2017年12月09日

絵本出版 「とりこしふくろう」ほのぼの 「夢かないうれしい」 動物園職員・イラストレーター、滑川麻衣さん /茨城【毎日新聞2017年12月9日】(かみね動物園)

自身がイラストを描いたかみね動物園のオリジナルカレンダーを手にする滑川さん
 日立市のかみね動物園で非常勤嘱託職員を務めるイラストレーターの滑川麻衣さん(28)=同市在住=が動物たちをモデルにした絵本を出版した。滑川さんは「書店に自分が創作した絵本が並ぶことが夢だった。その夢がかない、とてもうれしい」と笑顔を見せた。【佐藤則夫】

 絵本のタイトルは「とりこしふくろう」(1188円)。8月に白泉社から出版された。滑川さんにとって4作目の絵本で、過去の作品はインターネットで販売されたことはあるが、全国の書店で販売されるのは今回が初めてだ。
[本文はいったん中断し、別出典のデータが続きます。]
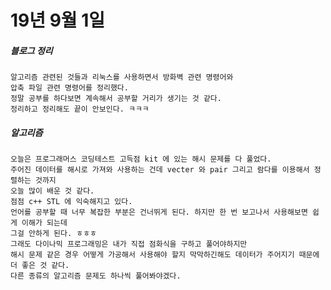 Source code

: # 19년 9월 1일

##### 블로그 정리
    알고리즘 관련된 것들과 리눅스를 사용하면서 방화벽 관련 명령어와
    압축 파일 관련 명령어를 정리했다.
    정말 공부를 하다보면 계속해서 공부할 거리가 생기는 것 같다.
    정리하고 정리해도 끝이 안보인다. ㅋㅋㅋ
    
##### 알고리즘
    오늘은 프로그래머스 코딩테스트 고득점 kit 에 있는 해시 문제를 다 풀었다.
    주어진 데이터를 해시로 가져와 사용하는 건데 vecter 와 pair 그리고 람다를 이용해서 정렬하는 것까지
    오늘 많이 배운 것 같다.
    점점 c++ STL 에 익숙해지고 있다.
    언어를 공부할 때 너무 복잡한 부분은 건너뛰게 된다. 하지만 한 번 보고나서 사용해보면 쉽게 이해가 되는데
    그걸 안하게 된다. ㅎㅎㅎ
    그래도 다이나믹 프로그래밍은 내가 직접 점화식을 구하고 풀어야하지만
    해시 문제 같은 경우 어떻게 가공해서 사용해야 할지 막막하긴해도 데이터가 주어지기 때문에 더 좋은 것 같다.
    다른 종류의 알고리즘 문제도 하나씩 풀어봐야겠다.
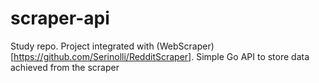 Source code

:# scraper-api
Study repo. Project integrated with (WebScraper)[https://github.com/Serinolli/RedditScraper]. Simple Go API to store data achieved from the scraper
 作品は2015年の「第4回MOE創作絵本グランプリ」で佳作に選ばれた。本来なら書籍化されるのはグランプリ作品に限られていた。しかし、入賞作品を掲載した同社発行の絵本雑誌「MOE」編集部に読者から多くの反響が寄せられたこともあり、出版にこぎつけたという。

 作品の主人公はおじいさんフクロウ。雨の日に出会った迷子のヒヨコを育てるため、一晩中思い悩む優しいフクロウの「取り越し苦労」をほのぼのと描いている。

 滑川さんは「作家として作品を読まれるという緊張感がある。これからもいい作品を作れるように頑張りたい」と表情を引き締めながら、「動物園で学んだことなどをヒントに動物をモデルにした絵本づくりをしていきたい」と意欲を示した。

 滑川さんは12年に茨城大教育学部を卒業後、イラストレーターとして活動しながら、絵本作家を目指し創作に励んでいる。絵本の題材になることが多い動物の生態を身近で知りたいと思い、昨年から非常勤で同園に勤務。子供たちが動物と触れ合える「ふれあい広場」で飼育サポーターを担当している。

 また、滑川さんがイラストを担当した同園の18年版オリジナルカレンダーも完成した。今年赤ちゃんが誕生したマンドリルや、チリーフラミンゴの親子などを描いており、使用後はイラストを切り抜いて使えるように構図も工夫した。

 17年版カレンダーに続いてイラストを採用された滑川さんは「子どもたちに喜んでもらえるよう、カラフルな色調にして絵本のようなタッチで描いた」と語った。

 カレンダーはB2サイズで400部(1部300円)を製作。同園の入場券売り場で販売している。問い合わせは同園(0294・22・5586)。

かみね開園60年記念誌
 かみね動物園が製作した開園60周年記念誌が完成した。1957年の開園から現在までの足跡を記した年表や飼育動物を掲載しているほか、最近10年間の施設の変遷や取り組んでいるさまざまなイベントなども紹介している。

 来年秋には爬虫(はちゅう)類と市の鳥「ウミウ」を複合展示する新獣舎「はちゅうウるい館」が完成する予定。生江信孝園長は「開園50周年を機にさまざまな施設のリニューアルに取り組んだり、東日本大震災もあったりと激動の10年間だった。その変化を皆さんに伝え、記憶にとどめてもらいたい」と語った。

 記念誌はA4判でフルカラーの28ページ。1000部(1部400円)を発行。同園の入場券売り場で販売している。